In 2013, OCR issued a final rule that, among other things, identified HIPAA Rules requirements that apply directly to business associates and for which business associates are directly liable.
OCR has the authority to take enforcement action against business associates only for those requirements and prohibitions of the HIPAA Rules that appear on the following list.
- Failure to provide the Secretary with records and compliance reports; cooperate with complaint investigations and compliance reviews; and permit access by the Secretary to information, including protected health information (PHI), pertinent to determining compliance.
- Taking any retaliatory action against any individual or other people for filing a HIPAA complaint, participating in an investigation or other enforcement processes, or opposing an act or practice that is unlawful under the HIPAA Rules.
- Failure to comply with the requirements of the Security Rule.
- Failure to provide breach notification to a covered entity or another business associate.
- Impermissible uses and disclosures of PHI.
- Failure to disclose a copy of electronic PHI to either the covered entity, the individual, or the individual's designee (whichever is specified in the business associate agreement) to satisfy a covered entity's obligations regarding the form and format, and the time and manner of access.

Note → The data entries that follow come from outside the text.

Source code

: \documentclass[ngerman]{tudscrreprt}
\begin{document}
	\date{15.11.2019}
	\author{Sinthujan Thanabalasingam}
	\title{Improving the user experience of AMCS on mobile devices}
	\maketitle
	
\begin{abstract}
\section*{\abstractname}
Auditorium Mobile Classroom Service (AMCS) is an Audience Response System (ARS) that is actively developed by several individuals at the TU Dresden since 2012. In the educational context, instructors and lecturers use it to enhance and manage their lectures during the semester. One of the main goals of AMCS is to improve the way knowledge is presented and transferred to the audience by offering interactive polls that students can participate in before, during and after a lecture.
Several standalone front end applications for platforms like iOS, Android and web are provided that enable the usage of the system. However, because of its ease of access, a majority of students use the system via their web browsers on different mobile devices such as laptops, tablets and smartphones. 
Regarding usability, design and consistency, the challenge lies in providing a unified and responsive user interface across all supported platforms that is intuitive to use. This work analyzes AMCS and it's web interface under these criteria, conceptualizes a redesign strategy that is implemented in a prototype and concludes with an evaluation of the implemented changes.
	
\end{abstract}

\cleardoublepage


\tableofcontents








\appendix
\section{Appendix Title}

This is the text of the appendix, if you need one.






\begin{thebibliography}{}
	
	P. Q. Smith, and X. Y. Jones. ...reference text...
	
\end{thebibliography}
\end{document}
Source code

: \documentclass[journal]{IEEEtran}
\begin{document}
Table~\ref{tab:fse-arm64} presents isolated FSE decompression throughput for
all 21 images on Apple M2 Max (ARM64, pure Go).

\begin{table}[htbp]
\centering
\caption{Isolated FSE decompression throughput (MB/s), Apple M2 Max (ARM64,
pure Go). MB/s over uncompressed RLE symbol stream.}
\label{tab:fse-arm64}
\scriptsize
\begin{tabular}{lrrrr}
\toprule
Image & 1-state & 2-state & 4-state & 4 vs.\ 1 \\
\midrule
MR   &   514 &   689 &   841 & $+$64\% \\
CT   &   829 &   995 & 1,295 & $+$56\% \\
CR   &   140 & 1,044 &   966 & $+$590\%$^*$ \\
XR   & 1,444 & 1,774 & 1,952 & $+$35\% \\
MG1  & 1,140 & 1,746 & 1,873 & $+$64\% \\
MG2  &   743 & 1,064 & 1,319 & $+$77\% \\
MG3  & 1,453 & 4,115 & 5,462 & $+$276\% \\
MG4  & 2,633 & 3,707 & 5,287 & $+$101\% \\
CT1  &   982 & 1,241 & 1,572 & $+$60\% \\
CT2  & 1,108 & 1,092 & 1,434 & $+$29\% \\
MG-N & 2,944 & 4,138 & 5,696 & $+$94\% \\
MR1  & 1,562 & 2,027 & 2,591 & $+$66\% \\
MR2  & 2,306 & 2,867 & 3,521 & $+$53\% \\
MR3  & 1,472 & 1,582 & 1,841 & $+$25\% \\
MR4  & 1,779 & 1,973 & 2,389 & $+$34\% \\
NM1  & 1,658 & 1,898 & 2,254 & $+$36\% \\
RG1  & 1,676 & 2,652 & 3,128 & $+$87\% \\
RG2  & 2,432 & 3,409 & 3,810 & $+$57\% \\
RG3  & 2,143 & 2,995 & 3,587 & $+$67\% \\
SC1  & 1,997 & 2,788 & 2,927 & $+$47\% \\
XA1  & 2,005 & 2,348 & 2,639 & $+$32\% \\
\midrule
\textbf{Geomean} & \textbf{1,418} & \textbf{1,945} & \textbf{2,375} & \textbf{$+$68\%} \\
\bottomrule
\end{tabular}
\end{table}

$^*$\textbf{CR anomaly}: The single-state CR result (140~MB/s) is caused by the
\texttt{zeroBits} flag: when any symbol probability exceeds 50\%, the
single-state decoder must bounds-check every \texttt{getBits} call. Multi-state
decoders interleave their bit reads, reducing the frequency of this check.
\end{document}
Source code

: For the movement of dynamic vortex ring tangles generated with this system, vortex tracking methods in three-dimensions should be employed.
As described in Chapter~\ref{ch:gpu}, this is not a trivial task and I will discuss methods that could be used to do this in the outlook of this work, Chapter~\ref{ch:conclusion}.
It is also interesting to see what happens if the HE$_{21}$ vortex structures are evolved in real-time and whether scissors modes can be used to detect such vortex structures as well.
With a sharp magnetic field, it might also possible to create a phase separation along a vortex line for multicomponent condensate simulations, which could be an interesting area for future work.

- Failure to make reasonable efforts to limit PHI to the minimum necessary to accomplish the intended purpose of the use, disclosure, or request.
- Failure, in certain circumstances, to provide an accounting of disclosures.
- Failure to enter into business associate agreements with subcontractors that create or receive PHI on their behalf, and failure to comply with the implementation specifications for such agreements.
- Failure to take reasonable steps to address a material breach or violation of the subcontractor's business associate agreement.
According to OCR Director Roger Severino, these facts should "make it as easy as possible for regulated entities to understand, and comply with, their obligations under the law."